The reflective surface of your Mylar blankets can act as a mirror, and you’ll start a fire with proper kindling, sunlight, and patience. Use a concave object to wrap your blanket and concentrate the beam of reflected sunshine into dry leaves or twigs, and you’ll soon have a campfire going.

Fish

Strips from a Mylar blanket can be fashioned into lures with which you can have varying levels of strike successes. Fish love shiny things, and the reflective surface of these blankets attracts aquatic critters of all sizes.

Once you’ve snagged a trout or whatever fishes, cleaning or gutting them is easier on your blanket’s surface. You’ll also wrap your fish with pieces of a Mylar blanket to cook or preserve your catch.

Waterproof Gear

Your Mylar blanket is entirely waterproof and can be used ideally to shield your gear or equipment from rain and other water sources. For instance, when crossing a torrential river, you can wrap your backpack with emergency blankets to keep contents dry.
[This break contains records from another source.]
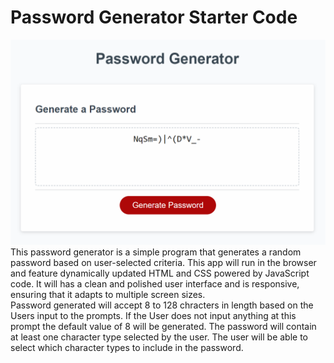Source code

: # Password Generator Starter Code
![app screenshot](./assets/images/app.png)
This password generator is a simple program that generates a random password based on user-selected criteria. This app will run in the browser and feature dynamically updated HTML and CSS powered by JavaScript code. It will has a clean and polished user interface and is responsive, ensuring that it adapts to multiple screen sizes.      
Password generated will accept 8 to 128 chracters in length based on the Users input to the prompts.  If the User does not input anything at this prompt the default value of 8 will be generated. The password will contain at least one character type selected by the user. The user will be able to select which character types to include in the password.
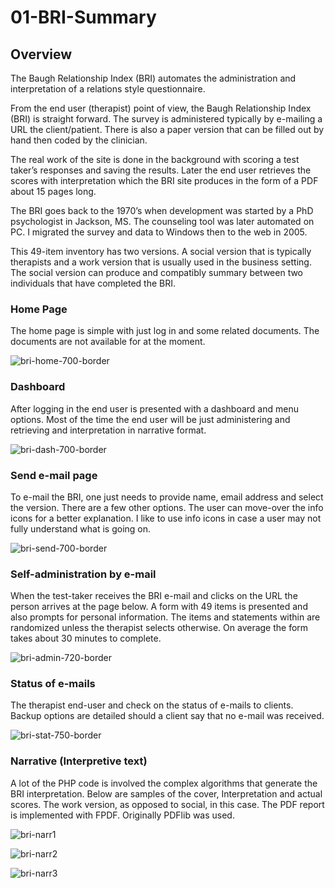 # 01-BRI-Summary


## Overview

The Baugh Relationship Index (BRI) automates the administration and interpretation of a relations style questionnaire. 

From the end user (therapist) point of view, the Baugh Relationship Index (BRI) is straight forward. The survey is administered typically by e-mailing a URL the client/patient. There is also a paper version that can be filled out by hand then coded by the clinician.    

The real work of the site is done in the background with scoring a test taker’s responses and saving the results. Later the end user retrieves the scores with interpretation which the BRI site produces in the form of a PDF about 15 pages long.

The BRI goes back to the 1970’s when development was started by a PhD psychologist in Jackson, MS. The counseling tool was later automated on PC. I migrated the survey and data to Windows then to the web in 2005. 

This 49-item inventory has two versions. A social version that is typically therapists and a work version that is usually used in the business setting.  The social version can produce and compatibly summary between two individuals that have completed the BRI.  


### Home Page 

The home page is simple with just log in and some related documents. The documents are not available for at the moment. 

![bri-home-700-border](https://user-images.githubusercontent.com/23184069/45260991-dd6d8a80-b3bb-11e8-9e9b-82c1b9512ca5.jpg "BRI Home Page")

### Dashboard

After logging in the end user is presented with a dashboard and menu options. Most of the time the end user will be just administering and retrieving and interpretation in narrative format. 

![bri-dash-700-border](https://user-images.githubusercontent.com/23184069/45260993-f1b18780-b3bb-11e8-9b6a-14bb504f00bb.jpg "BRI dashboard")

### Send e-mail page

To e-mail the BRI, one just needs to provide name, email address and select the version. There are a few other options. The user can move-over the info icons  for a better explanation. I like to use info icons in case a user may not fully understand what is going on. 

![bri-send-700-border](https://user-images.githubusercontent.com/23184069/45260996-fb3aef80-b3bb-11e8-80c7-f623ca32377b.jpg "Send e-mail")

### Self-administration by e-mail

When the test-taker receives the BRI e-mail and clicks on the URL the person arrives at the page below. A form with 49 items is presented and also prompts for personal information. The items and statements within are randomized unless the therapist selects otherwise. On average the form takes about 30 minutes to complete. 

![bri-admin-720-border](https://user-images.githubusercontent.com/23184069/45260999-03932a80-b3bc-11e8-8aee-9700c975fd89.jpg "E-mail administration")

### Status of e-mails

The therapist end-user and check on the status of e-mails to clients. Backup options are detailed should a client say that no e-mail was received. 

![bri-stat-750-border](https://user-images.githubusercontent.com/23184069/45261001-07bf4800-b3bc-11e8-9d63-4136c3f6bce3.jpg "E-mail status")

### Narrative (Interpretive text) 

A lot of the PHP code is involved the complex algorithms that generate  the BRI interpretation. Below are samples of the cover, Interpretation and actual scores. The work version, as opposed to social, in this case. The PDF report is implemented with FPDF. Originally PDFlib was used.

![bri-narr1](https://user-images.githubusercontent.com/23184069/45261164-004e6d80-b3c1-11e8-8f0d-de5df333cd5b.jpg "Cover page")

![bri-narr2](https://user-images.githubusercontent.com/23184069/45261295-bb2c3a80-b3c4-11e8-805c-dcc6a9ca50b4.jpg "Interpretation" )

![bri-narr3](https://user-images.githubusercontent.com/23184069/45261166-09d7d580-b3c1-11e8-94c5-d16cf8a0cc09.jpg "Score Page")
If you leave a campsite unattended, wrap food and valuables in a blanket’s moisture-resistant interior before burying or hanging up a tree. That way, you can protect these items from animals or any ill-meaning wanderer that may come along.

Conclusion

Even if you don’t venture into the outdoors much, Mylar space blankets are multi-use tools that will come in handy in unexpected ways. It’s up to you and how far your imagination can wander. Besides what to use these blankets for, they’re better having in any situation than without.  

With Mylar blankets in your carry, it’s one extra step to ensuring your preparedness. In an emergency, you’ll need space blankets to create a cool shade, protect your body from heat loss, signaling for help to catching and cooking food. In any case, you can cut the blanket into three strips that you can braid to use as cordage.